You mentioned travelling the world?
My girlfriend and I travelled through America and then through Asia. Before embarking on this adventure, I had a very rational view of the world. Visiting a Buddist temple changed this somewhat and made two things clear to me. Firstly, you can control how you perceive the world. Secondly, you should enjoy the world as it is.
What would you advise someone who wants to work as a developer, and what should they avoid?
Wasps (laughs)! I always laugh when two of my colleagues suddenly jump up when eating and then run away.
But on a serious note, there are three essential things for working in the field. We’re problem solvers. To find fitting solutions, you first have to understand the issue – and quickly. Also, the technologies we work with evolve incredibly quickly. That’s why a good developer must always be willing to learn. Last but not least, you should also feel comfortable making mistakes. They’re inevitable!
How do you handle mistakes?
I see mistakes as an opportunity to learn and make things better. They’re part of the job and I don’t see them as a personal failure. When they happen, I try to find out what the cause was, why it happened, and then rectify the issue to solve the problem for the long term.
That’s a great quality to have. What’s your worst?

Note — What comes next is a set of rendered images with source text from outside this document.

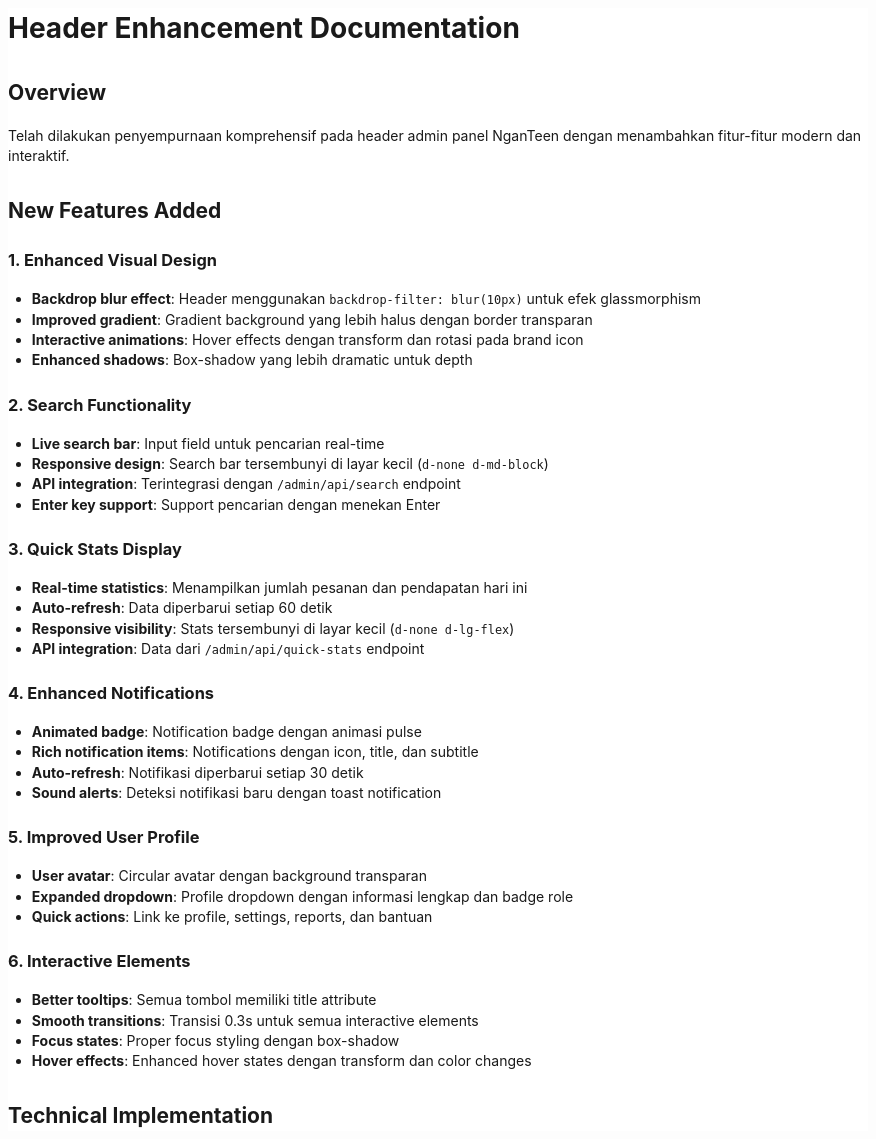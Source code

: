 # Header Enhancement Documentation

## Overview
Telah dilakukan penyempurnaan komprehensif pada header admin panel NganTeen dengan menambahkan fitur-fitur modern dan interaktif.

## New Features Added

### 1. Enhanced Visual Design
- **Backdrop blur effect**: Header menggunakan `backdrop-filter: blur(10px)` untuk efek glassmorphism
- **Improved gradient**: Gradient background yang lebih halus dengan border transparan
- **Interactive animations**: Hover effects dengan transform dan rotasi pada brand icon
- **Enhanced shadows**: Box-shadow yang lebih dramatic untuk depth

### 2. Search Functionality
- **Live search bar**: Input field untuk pencarian real-time
- **Responsive design**: Search bar tersembunyi di layar kecil (`d-none d-md-block`)
- **API integration**: Terintegrasi dengan `/admin/api/search` endpoint
- **Enter key support**: Support pencarian dengan menekan Enter

### 3. Quick Stats Display
- **Real-time statistics**: Menampilkan jumlah pesanan dan pendapatan hari ini
- **Auto-refresh**: Data diperbarui setiap 60 detik
- **Responsive visibility**: Stats tersembunyi di layar kecil (`d-none d-lg-flex`)
- **API integration**: Data dari `/admin/api/quick-stats` endpoint

### 4. Enhanced Notifications
- **Animated badge**: Notification badge dengan animasi pulse
- **Rich notification items**: Notifications dengan icon, title, dan subtitle
- **Auto-refresh**: Notifikasi diperbarui setiap 30 detik
- **Sound alerts**: Deteksi notifikasi baru dengan toast notification

### 5. Improved User Profile
- **User avatar**: Circular avatar dengan background transparan
- **Expanded dropdown**: Profile dropdown dengan informasi lengkap dan badge role
- **Quick actions**: Link ke profile, settings, reports, dan bantuan

### 6. Interactive Elements
- **Better tooltips**: Semua tombol memiliki title attribute
- **Smooth transitions**: Transisi 0.3s untuk semua interactive elements
- **Focus states**: Proper focus styling dengan box-shadow
- **Hover effects**: Enhanced hover states dengan transform dan color changes

## Technical Implementation
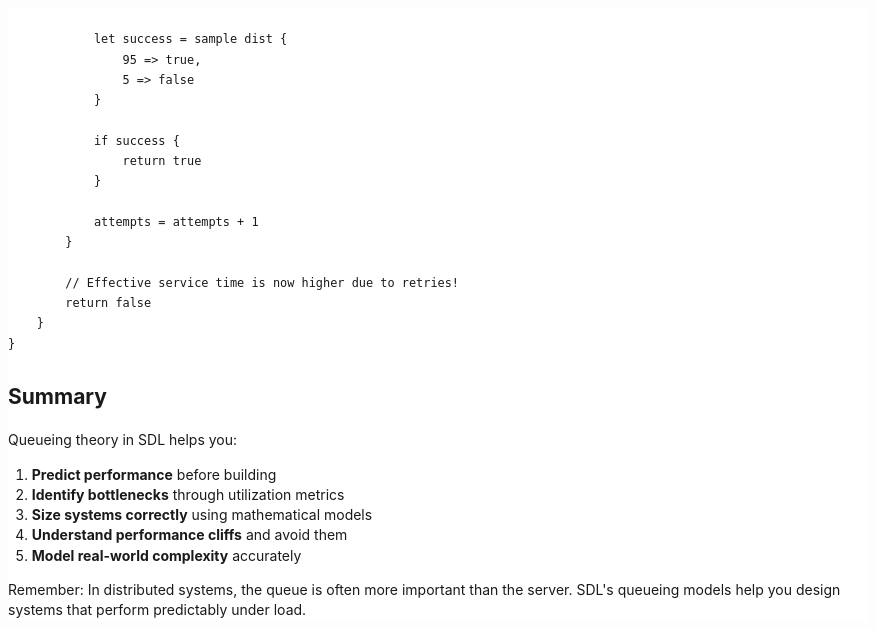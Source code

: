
 ```sdl
            
            let success = sample dist {
                95 => true,
                5 => false
            }
            
            if success {
                return true
            }
            
            attempts = attempts + 1
        }
        
        // Effective service time is now higher due to retries!
        return false
    }
}
```

## Summary

Queueing theory in SDL helps you:

1. **Predict performance** before building
2. **Identify bottlenecks** through utilization metrics
3. **Size systems correctly** using mathematical models
4. **Understand performance cliffs** and avoid them
5. **Model real-world complexity** accurately

Remember: In distributed systems, the queue is often more important than the server. SDL's queueing models help you design systems that perform predictably under load.
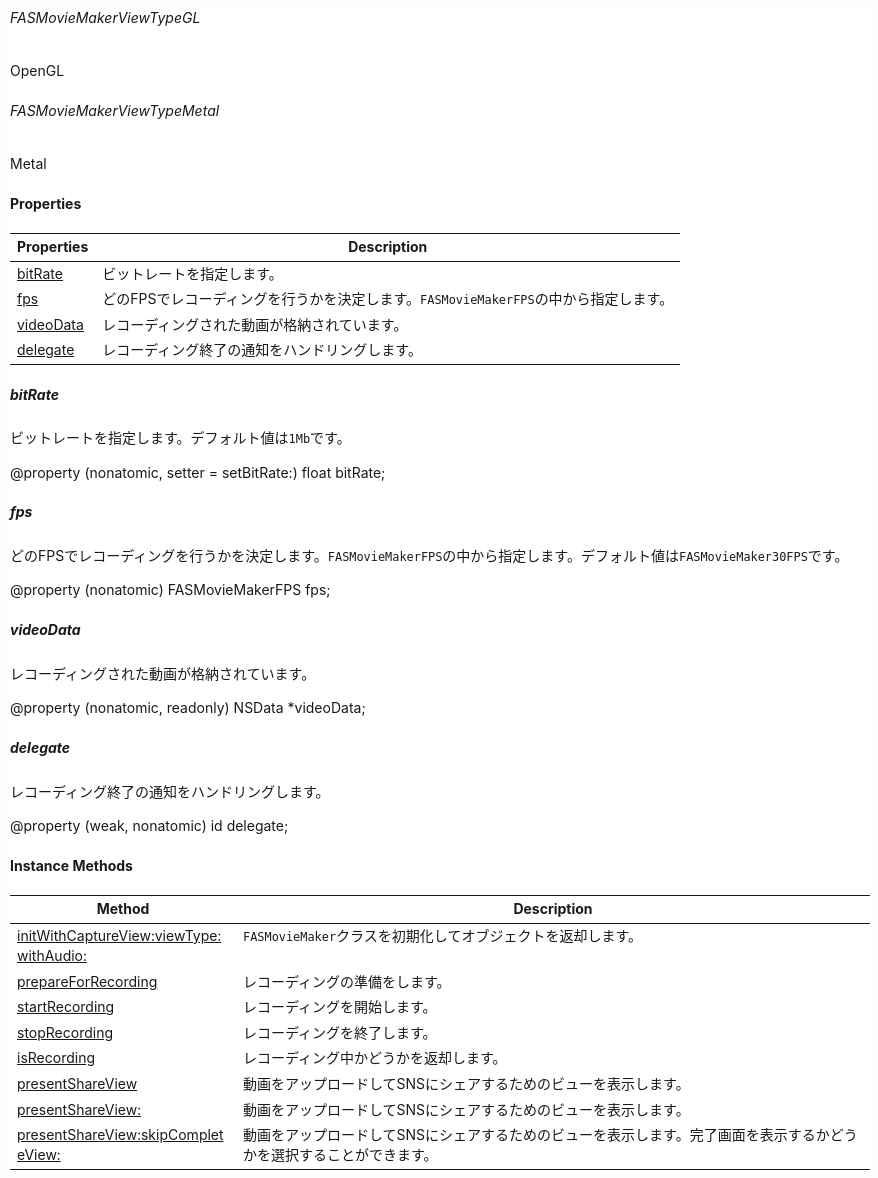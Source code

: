 ###### FASMovieMakerViewTypeGL
OpenGL

###### FASMovieMakerViewTypeMetal
Metal

#### Properties

|Properties|Description|
|------|-----|
|[bitRate](#FASMovieMaker.bitRate)|ビットレートを指定します。 |
|[fps](#FASMovieMaker.fps)|どのFPSでレコーディングを行うかを決定します。`FASMovieMakerFPS`の中から指定します。 |
|[videoData](#FASMovieMaker.videoData)|レコーディングされた動画が格納されています。 |
|[delegate](#FASMovieMaker.delegate)|レコーディング終了の通知をハンドリングします。 |

##### <a name="FASMovieMaker.bitRate"> bitRate </a>
ビットレートを指定します。デフォルト値は`1Mb`です。

@property (nonatomic, setter = setBitRate:) float bitRate;

##### <a name="FASMovieMaker.bitRate"> fps </a>
どのFPSでレコーディングを行うかを決定します。`FASMovieMakerFPS`の中から指定します。デフォルト値は`FASMovieMaker30FPS`です。

@property (nonatomic) FASMovieMakerFPS fps;

##### <a name="FASMovieMaker.videoData"> videoData </a>
レコーディングされた動画が格納されています。

@property (nonatomic, readonly) NSData *videoData;

##### <a name="FASMovieMaker.delegate"> delegate </a>
レコーディング終了の通知をハンドリングします。

@property (weak, nonatomic) id <FASMovieMakerDelegate> delegate;

#### Instance Methods

|Method|Description|
|------|-----|
|[initWithCaptureView:viewType:withAudio:](#FASMovieMaker.initWithCaptureViewviewTypewithAudio) |`FASMovieMaker`クラスを初期化してオブジェクトを返却します。 |
|[prepareForRecording](#FASMovieMaker.prepareForRecording) |レコーディングの準備をします。 |
|[startRecording](#FASMovieMaker.startRecording) |レコーディングを開始します。 |
|[stopRecording](#FASMovieMaker.stopRecording) |レコーディングを終了します。 |
|[isRecording](#FASMovieMaker.isRecording) |レコーディング中かどうかを返却します。 |
|[presentShareView](#FASMovieMaker.presentShareView) |動画をアップロードしてSNSにシェアするためのビューを表示します。 |
|[presentShareView:](#FASMovieMaker.presentShareView:) |動画をアップロードしてSNSにシェアするためのビューを表示します。 |
|[presentShareView:skipCompleteView:](#FASMovieMaker.presentShareViewskipCompleteView)|動画をアップロードしてSNSにシェアするためのビューを表示します。完了画面を表示するかどうかを選択することができます。|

Some people occasionally say that I’m too negative. For example, I don’t like deadlines one bit. If I’m given one, I say: “No, we’re not going to make that. We need longer.” I always prefer to look forward rather than back. This enables me to see challenges rather than what we’ve already achieved. My perfectionism often comes across as pessimism. But I’m very eager to implement what Getsafe has planned, I’m confident about the future, and I’m looking forward to what it holds.